- Dataset records -

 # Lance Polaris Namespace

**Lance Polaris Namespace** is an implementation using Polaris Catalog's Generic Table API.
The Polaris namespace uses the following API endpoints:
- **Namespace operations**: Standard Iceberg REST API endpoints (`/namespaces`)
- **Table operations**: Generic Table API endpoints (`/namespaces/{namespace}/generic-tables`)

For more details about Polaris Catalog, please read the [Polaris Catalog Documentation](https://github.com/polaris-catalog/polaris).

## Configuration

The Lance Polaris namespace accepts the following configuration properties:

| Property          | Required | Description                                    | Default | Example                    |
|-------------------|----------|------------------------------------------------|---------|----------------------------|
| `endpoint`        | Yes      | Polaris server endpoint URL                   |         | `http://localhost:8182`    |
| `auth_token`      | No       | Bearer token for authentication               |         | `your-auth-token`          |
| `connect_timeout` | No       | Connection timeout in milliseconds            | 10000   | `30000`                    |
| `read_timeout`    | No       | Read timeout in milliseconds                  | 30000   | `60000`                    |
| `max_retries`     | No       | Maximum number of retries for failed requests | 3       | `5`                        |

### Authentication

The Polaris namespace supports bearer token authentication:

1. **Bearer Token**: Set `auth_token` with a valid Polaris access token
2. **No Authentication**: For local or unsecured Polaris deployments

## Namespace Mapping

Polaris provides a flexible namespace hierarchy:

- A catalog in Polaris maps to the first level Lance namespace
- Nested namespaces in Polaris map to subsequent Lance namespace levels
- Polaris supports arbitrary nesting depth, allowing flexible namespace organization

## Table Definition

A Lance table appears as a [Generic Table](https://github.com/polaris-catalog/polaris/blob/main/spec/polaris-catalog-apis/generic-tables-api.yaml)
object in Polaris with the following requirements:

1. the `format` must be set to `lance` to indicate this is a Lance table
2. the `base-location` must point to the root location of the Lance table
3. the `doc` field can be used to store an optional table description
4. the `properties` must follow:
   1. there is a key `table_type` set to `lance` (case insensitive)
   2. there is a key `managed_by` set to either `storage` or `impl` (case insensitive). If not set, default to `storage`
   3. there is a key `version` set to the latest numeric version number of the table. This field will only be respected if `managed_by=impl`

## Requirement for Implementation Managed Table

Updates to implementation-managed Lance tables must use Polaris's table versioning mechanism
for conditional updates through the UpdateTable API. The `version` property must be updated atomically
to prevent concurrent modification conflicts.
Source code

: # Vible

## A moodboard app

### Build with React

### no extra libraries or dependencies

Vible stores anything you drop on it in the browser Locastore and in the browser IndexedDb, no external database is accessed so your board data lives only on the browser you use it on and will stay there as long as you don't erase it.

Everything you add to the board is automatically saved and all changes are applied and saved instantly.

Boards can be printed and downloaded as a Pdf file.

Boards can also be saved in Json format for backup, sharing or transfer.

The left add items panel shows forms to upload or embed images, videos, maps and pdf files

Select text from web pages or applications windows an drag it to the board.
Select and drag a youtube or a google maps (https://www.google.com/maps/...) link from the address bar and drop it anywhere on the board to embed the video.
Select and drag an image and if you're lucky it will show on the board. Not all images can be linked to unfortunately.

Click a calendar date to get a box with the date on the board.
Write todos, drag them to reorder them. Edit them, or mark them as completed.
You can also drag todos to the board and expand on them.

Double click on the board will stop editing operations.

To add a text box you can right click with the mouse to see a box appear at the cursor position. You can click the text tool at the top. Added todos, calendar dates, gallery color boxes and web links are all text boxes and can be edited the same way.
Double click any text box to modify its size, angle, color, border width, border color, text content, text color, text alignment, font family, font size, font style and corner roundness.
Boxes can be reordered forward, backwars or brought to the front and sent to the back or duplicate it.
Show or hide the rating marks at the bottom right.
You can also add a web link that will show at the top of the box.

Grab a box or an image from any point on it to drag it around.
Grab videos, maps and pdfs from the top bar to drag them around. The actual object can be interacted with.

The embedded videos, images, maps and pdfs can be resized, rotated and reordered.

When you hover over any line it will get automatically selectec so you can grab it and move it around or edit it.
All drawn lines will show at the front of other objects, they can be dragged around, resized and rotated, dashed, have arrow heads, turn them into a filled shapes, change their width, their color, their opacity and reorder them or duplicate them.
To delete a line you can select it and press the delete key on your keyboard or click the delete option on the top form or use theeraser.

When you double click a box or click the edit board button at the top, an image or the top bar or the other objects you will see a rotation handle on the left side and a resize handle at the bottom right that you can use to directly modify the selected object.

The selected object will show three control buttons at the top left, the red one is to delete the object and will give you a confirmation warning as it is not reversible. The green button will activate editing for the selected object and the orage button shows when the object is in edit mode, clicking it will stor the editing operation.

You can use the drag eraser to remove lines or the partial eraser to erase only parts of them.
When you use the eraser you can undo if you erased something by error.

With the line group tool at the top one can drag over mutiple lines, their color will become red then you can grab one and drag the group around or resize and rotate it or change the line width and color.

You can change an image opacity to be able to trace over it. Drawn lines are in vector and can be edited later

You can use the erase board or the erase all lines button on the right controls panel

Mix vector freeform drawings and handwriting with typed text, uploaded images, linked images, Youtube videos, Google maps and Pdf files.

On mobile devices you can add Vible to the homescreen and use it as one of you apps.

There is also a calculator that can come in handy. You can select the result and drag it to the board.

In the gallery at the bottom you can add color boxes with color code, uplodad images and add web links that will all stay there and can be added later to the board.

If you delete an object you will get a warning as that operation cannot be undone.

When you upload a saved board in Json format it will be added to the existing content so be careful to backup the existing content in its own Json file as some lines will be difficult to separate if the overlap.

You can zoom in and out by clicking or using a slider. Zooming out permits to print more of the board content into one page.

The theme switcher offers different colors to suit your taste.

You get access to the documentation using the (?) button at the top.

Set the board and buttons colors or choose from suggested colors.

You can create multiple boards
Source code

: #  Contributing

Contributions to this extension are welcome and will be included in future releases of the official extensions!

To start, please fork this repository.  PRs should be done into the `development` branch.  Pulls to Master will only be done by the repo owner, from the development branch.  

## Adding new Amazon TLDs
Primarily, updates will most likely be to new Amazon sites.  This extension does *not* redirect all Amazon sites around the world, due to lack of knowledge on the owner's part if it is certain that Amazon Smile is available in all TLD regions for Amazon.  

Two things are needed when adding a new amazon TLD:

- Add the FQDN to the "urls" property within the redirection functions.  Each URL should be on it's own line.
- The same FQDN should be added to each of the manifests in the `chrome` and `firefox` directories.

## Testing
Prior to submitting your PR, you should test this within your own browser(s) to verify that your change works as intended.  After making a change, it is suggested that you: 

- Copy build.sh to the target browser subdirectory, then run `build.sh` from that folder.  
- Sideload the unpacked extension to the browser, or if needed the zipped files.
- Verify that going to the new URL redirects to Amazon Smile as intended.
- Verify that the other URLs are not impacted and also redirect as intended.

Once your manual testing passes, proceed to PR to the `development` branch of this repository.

==

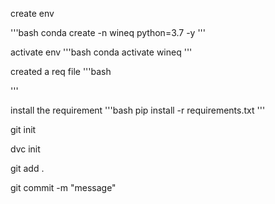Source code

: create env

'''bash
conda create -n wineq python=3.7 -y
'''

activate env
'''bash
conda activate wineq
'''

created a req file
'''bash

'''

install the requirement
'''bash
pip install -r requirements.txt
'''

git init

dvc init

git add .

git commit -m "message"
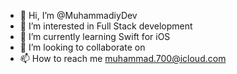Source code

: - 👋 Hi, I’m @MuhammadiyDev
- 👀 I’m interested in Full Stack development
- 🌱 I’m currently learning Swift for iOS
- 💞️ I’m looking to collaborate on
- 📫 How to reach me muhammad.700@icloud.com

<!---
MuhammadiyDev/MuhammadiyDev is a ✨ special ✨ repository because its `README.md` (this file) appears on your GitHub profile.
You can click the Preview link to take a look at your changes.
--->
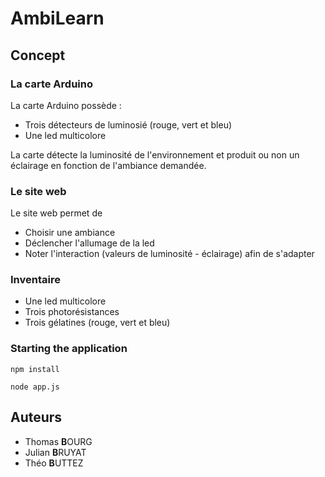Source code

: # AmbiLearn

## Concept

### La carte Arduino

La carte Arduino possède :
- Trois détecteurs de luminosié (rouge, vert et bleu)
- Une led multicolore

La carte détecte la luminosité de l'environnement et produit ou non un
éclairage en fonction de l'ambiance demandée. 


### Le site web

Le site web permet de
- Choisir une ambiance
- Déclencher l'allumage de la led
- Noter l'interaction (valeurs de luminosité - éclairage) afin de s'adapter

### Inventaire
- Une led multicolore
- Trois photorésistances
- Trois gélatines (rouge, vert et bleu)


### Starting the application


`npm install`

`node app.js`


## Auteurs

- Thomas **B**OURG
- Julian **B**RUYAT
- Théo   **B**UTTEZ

- Your task -
Produce only the lines from the line containing "# Lance Polaris Namespace" through the line containing "Bearer token for", inclusive of both, exactly as they stand in the entries above.

- Expected answer -
 # Lance Polaris Namespace

**Lance Polaris Namespace** is an implementation using Polaris Catalog's Generic Table API.
The Polaris namespace uses the following API endpoints:
- **Namespace operations**: Standard Iceberg REST API endpoints (`/namespaces`)
- **Table operations**: Generic Table API endpoints (`/namespaces/{namespace}/generic-tables`)

For more details about Polaris Catalog, please read the [Polaris Catalog Documentation](https://github.com/polaris-catalog/polaris).

## Configuration

The Lance Polaris namespace accepts the following configuration properties:

| Property          | Required | Description                                    | Default | Example                    |
|-------------------|----------|------------------------------------------------|---------|----------------------------|
| `endpoint`        | Yes      | Polaris server endpoint URL                   |         | `http://localhost:8182`    |
| `auth_token`      | No       | Bearer token for authentication               |         | `your-auth-token`          |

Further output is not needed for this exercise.